### Action item
Report every line of the records that includes the word "demo".

### Saved data entries
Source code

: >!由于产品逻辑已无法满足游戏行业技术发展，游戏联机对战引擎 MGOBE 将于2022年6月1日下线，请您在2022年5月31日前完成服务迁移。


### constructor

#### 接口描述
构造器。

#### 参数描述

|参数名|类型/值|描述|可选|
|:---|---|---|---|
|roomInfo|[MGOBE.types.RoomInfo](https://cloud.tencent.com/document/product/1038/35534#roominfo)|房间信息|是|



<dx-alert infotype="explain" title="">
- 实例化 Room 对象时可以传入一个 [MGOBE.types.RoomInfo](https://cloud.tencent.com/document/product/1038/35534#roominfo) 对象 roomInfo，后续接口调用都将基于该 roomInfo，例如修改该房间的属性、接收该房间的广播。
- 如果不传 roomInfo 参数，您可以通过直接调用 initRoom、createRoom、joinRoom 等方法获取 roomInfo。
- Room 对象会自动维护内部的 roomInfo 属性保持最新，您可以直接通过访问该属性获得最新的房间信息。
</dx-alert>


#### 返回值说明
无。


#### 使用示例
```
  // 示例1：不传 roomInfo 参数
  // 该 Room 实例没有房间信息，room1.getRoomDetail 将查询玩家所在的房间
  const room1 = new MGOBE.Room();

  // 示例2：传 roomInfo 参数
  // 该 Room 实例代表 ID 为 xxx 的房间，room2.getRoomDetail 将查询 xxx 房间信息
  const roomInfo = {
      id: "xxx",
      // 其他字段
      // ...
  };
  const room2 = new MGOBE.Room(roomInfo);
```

--

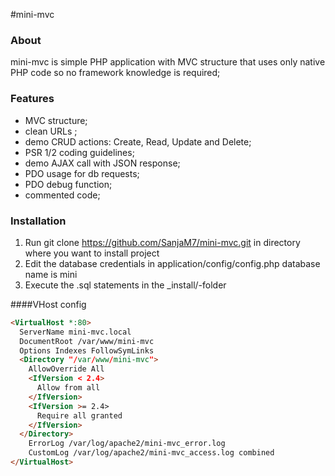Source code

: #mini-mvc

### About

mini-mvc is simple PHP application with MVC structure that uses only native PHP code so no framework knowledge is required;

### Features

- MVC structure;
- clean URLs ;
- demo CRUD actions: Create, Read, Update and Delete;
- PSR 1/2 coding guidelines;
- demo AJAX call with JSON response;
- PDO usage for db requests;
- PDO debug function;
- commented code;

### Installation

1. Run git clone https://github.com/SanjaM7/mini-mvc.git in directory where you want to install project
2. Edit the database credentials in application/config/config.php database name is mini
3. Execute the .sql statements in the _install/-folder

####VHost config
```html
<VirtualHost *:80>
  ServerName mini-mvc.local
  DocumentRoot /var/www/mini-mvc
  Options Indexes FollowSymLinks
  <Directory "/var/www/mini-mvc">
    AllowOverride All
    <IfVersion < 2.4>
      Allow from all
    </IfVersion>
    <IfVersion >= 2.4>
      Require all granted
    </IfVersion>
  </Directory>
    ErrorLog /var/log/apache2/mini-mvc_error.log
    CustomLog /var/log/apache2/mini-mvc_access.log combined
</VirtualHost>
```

### Written response
- demo CRUD actions: Create, Read, Update and Delete;
- demo AJAX call with JSON response;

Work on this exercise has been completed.